§ WORK ITEM:
Your answer should be every line with the word "images", copied from the data below.

*** DATA SECTION ***

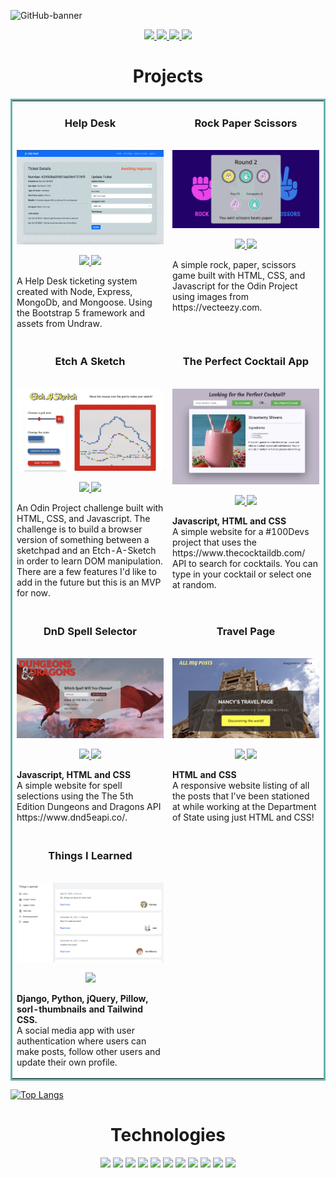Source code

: ![GitHub-banner](https://user-images.githubusercontent.com/19597150/170040589-92e5d106-719b-4455-b7b2-4bf69279f52e.jpeg)

<p align="center">
  <a href="https://nancychaudhry.com" target="_blank">
    <img
      src="https://img.shields.io/static/v1?label=|&message=WEBSITE&color=23555f&style=plastic&logo=react&logo-color=white" />
  </a>
  <a href="https://www.linkedin.com/in/nancy-chaudhry14/" target="_blank">
    <img
      src="https://img.shields.io/static/v1?label=|&message=LINKED-IN&color=cdf998&style=plastic&logo=linkedin&logo-color=white" />
  </a>
  <a href="https://twitter.com/Ch14Nancy" target="_blank">
    <img
      src="https://img.shields.io/static/v1?label=|&message=TWITTER&color=23555f&style=plastic&logo=twitter&logo-color=white" />
  </a>
  <a href="https://angel.co/u/nancy-chaudhry" target="_blank">
    <img
      src="https://img.shields.io/static/v1?label=|&message=ANGEL-LIST&color=cdf998&style=plastic&logo=angellist&logo-color=white" />
  </a>
</p>

<h1 align="center">Projects</h1>

<table bordercolor="#66b2b2">
  <tr>
    <td width="50%" valign="top">
      <h3 align="center">Help Desk</h3>
      <br />
      <a href="https://github.com/chaudhryna/help-desk/" target="_blank">
        <img width="100%" alt="help-desk" src="/images/update-ticket.png">
      </a>
      <br />
      <p align="center">
        <a href="https://github.com/chaudhryna/help-desk" target="_blank">
          <img
            src="https://img.shields.io/static/v1?label=|&message=REPO&color=23555f&style=plastic&logo=github&logo-color=white" />
        </a>
        <a href="https://dead-tunic-tuna.cyclic.app" target="_blank">
          <img
            src="https://img.shields.io/static/v1?label=|&message=WEBSITE&color=cdf998&style=plastic&logo=wordpress&logo-color=white" />
        </a>
      </p>
      <p>A Help Desk ticketing system created with Node, Express, MongoDb, and Mongoose. Using the Bootstrap 5 framework and assets from Undraw.</p>
    </td>
    <td width="50%" valign="top">
      <h3 align="center">Rock Paper Scissors</h3>
      <br />
      <a href="https://github.com/chaudhryna/odin-rock-paper-scissors" target="_blank">
        <img width="100%" alt="rock-paper-scissors" src="/images/rock-paper-scissors.png">
      </a>
      <br />
      <p align="center">
        <a href="https://github.com/chaudhryna/odin-rock-paper-scissors" target="_blank">
          <img
            src="https://img.shields.io/static/v1?label=|&message=REPO&color=23555f&style=plastic&logo=github&logo-color=white" />
        </a>
        <a href="https://chaudhryna.github.io/odin-rock-paper-scissors" target="_blank">
          <img
            src="https://img.shields.io/static/v1?label=|&message=WEBSITE&color=cdf998&style=plastic&logo=wordpress&logo-color=white" />
        </a>
      </p>
      <p>A simple rock, paper, scissors game built with HTML, CSS, and Javascript for the Odin Project using images from
        https://vecteezy.com.</p>
    </td>
  </tr>
  <tr>
    <td width="50%" valign="top">
      <h3 align="center">Etch A Sketch</h3>
      <br />
      <a href="https://github.com/chaudhryna/etch-a-sketch" target="_blank">
        <img width="100%" alt="etch-a-sketch" src="/images/etch-a-sketch.png">
      </a>
      <br />
      <p align="center">
        <a href="https://github.com/chaudhryna/etch-a-sketch" target="_blank">
          <img
            src="https://img.shields.io/static/v1?label=|&message=REPO&color=23555f&style=plastic&logo=github&logo-color=white" />
        </a>
        <a href="https://chaudhryna.github.io/etch-a-sketch" target="_blank">
          <img
            src="https://img.shields.io/static/v1?label=|&message=WEBSITE&color=cdf998&style=plastic&logo=wordpress&logo-color=white" />
        </a>
      </p>
      <p>An Odin Project challenge built with HTML, CSS, and Javascript. The challenge is to build a browser version of
        something between a sketchpad and an Etch-A-Sketch in order to learn DOM manipulation. There are a few features I'd like to add in the future but this is an MVP for now.</p>
    </td>
    <td width="50%" valign="top">
      <h3 align="center">The Perfect Cocktail App</h3>
      <br />
      <a target="_blank" href="https://pick-a-cocktail.netlify.app/">
        <img width="100%" alt="perfect-cocktail" src="/images/perfect-cocktail.png">
      </a>
      <br />
      <p align="center">
        <a href="https://github.com/chaudhryna/cocktail-api" target="_blank">
          <img
            src="https://img.shields.io/static/v1?label=|&message=REPO&color=23555f&style=plastic&logo=github&logo-color=white" />
        </a>
        <a href="https://pick-a-cocktail.netlify.app/" target="_blank">
          <img
            src="https://img.shields.io/static/v1?label=|&message=WEBSITE&color=cdf998&style=plastic&logo=wordpress&logo-color=white" />
        </a>
      </p>
      <p><strong>Javascript, HTML and CSS</strong><br /> A simple website for a #100Devs project that uses the
        https://www.thecocktaildb.com/ API to search for cocktails. You can type in your cocktail or select one at
        random.</p>
    </td>
  </tr>
  <tr>
    <td width="50%" valign="top">
      <h3 align="center">DnD Spell Selector</h3>
      <br />
      <a href="https://dnd-spell-selector.netlify.app/" target="_blank">
        <img width="100%" alt="DnD-Spell-Selector" src="/images/DnD-Spell-Selector.png">
      </a>
      <br />
      <p align="center">
        <a href="https://github.com/chaudhryna/DnD-API-Spell-Selector" target="_blank">
          <img
            src="https://img.shields.io/static/v1?label=|&message=REPO&color=23555f&style=plastic&logo=github&logo-color=white" />
        </a>
        <a href="https://dnd-spell-selector.netlify.app/" target="_blank">
          <img
            src="https://img.shields.io/static/v1?label=|&message=WEBSITE&color=cdf998&style=plastic&logo=wordpress&logo-color=white" />
        </a>
      </p>
      <p><strong>Javascript, HTML and CSS</strong> <br />A simple website for spell selections using the The 5th Edition
        Dungeons and Dragons API https://www.dnd5eapi.co/.</p>
    </td>
    <td width="50%" valign="top">
      <h3 align="center">Travel Page</h3>
      <br />
      <a href="https://chaudhryna.github.io/travel-page/" target="_blank">
        <img width="100%" alt="travel-page" src="/images/travel-page.png">
      </a>
      <br />
      <p align="center">
        <a href="https://github.com/chaudhryna/travel-page" target="_blank">
          <img
            src="https://img.shields.io/static/v1?label=|&message=REPO&color=23555f&style=plastic&logo=github&logo-color=white" />
        </a>
        <a href="https://chaudhryna.github.io/travel-page/" target="_blank">
          <img
            src="https://img.shields.io/static/v1?label=|&message=WEBSITE&color=cdf998&style=plastic&logo=wordpress&logo-color=white" />
        </a>
      </p>
      <p><strong>HTML and CSS</strong><br /> A responsive website listing of all the posts that I've been stationed at
        while working at the Department of State using just HTML and CSS!</p>
    </td>
  </tr>
  <tr>
    <td width="50%" valign="top">
      <h3 align="center">Things I Learned</h3>
      <br />
      <a target="_blank" href="https://github.com/chaudhryna/Django201">
        <img width="100%" alt="things-I-learned" src="/images/things-I-learned.png">
      </a>
      <br />
      <p align="center">
        <a href="https://github.com/chaudhryna/Django201" target="_blank">
          <img
            src="https://img.shields.io/static/v1?label=|&message=REPO&color=23555f&style=plastic&logo=github&logo-color=white" />
        </a>
      </p>
      <p><strong>Django, Python, jQuery, Pillow, sorl-thumbnails and Tailwind CSS.</strong><br /> A social media app
        with user authentication where users can make posts, follow other users and update their own profile.</p>
    </td>
     </tr>
    <tr>
</table>

[![Top
Langs](https://github-readme-stats.vercel.app/api/top-langs/?username=chaudhryna&layout=compact)](https://github.com/chaudhryna/github-readme-stats)

<h1 align="center">Technologies</h1>

<p align="center">
  <img src="https://img.shields.io/static/v1?label=|&message=HTML5&color=23555f&style=plastic&logo=html5" />
  <img src="https://img.shields.io/static/v1?label=|&message=CSS3&color=285f65&style=plastic&logo=css3" />
  <img src="https://img.shields.io/static/v1?label=|&message=SASS&color=2b625f&style=plastic&logo=sass" />
  <img src="https://img.shields.io/static/v1?label=|&message=BOOTSTRAP&color=316c5e&style=plastic&logo=bootstrap" />
  <img src="https://img.shields.io/static/v1?label=|&message=JAVASCRIPT&color=3c7f5d&style=plastic&logo=javascript" />
  <img src="https://img.shields.io/static/v1?label=|&message=REACT.JS&color=4a935c&style=plastic&logo=react" />
  <!--     <img src="https://img.shields.io/static/v1?label=|&message=TYPESCRIPT&color=4a935c&style=plastic&logo=typescript"/> -->
  <img src="https://img.shields.io/static/v1?label=|&message=PYTHON&color=52985b&style=plastic&logo=python" />
  <img src="https://img.shields.io/static/v1?label=|&message=WORDPRESS&color=cdd148&style=plastic&logo=wordpress" />
  <img src="https://img.shields.io/static/v1?label=|&message=MONGO-DB&color=cdd148&style=plastic&logo=mongodb" />
  <img src="https://img.shields.io/static/v1?label=|&message=EXPRESS&color=bbb111&style=plastic&logo=express" />
  <img src="https://img.shields.io/static/v1?label=|&message=GIT&color=cbb148&style=plastic&logo=git" />
</p>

*** End of DATA SECTION ***

§ ANSWER AREA:
: ![GitHub-banner](https://user-images.githubusercontent.com/19597150/170040589-92e5d106-719b-4455-b7b2-4bf69279f52e.jpeg)
        <img width="100%" alt="help-desk" src="/images/update-ticket.png">
        <img width="100%" alt="rock-paper-scissors" src="/images/rock-paper-scissors.png">
      <p>A simple rock, paper, scissors game built with HTML, CSS, and Javascript for the Odin Project using images from
        <img width="100%" alt="etch-a-sketch" src="/images/etch-a-sketch.png">
        <img width="100%" alt="perfect-cocktail" src="/images/perfect-cocktail.png">
        <img width="100%" alt="DnD-Spell-Selector" src="/images/DnD-Spell-Selector.png">
        <img width="100%" alt="travel-page" src="/images/travel-page.png">
        <img width="100%" alt="things-I-learned" src="/images/things-I-learned.png">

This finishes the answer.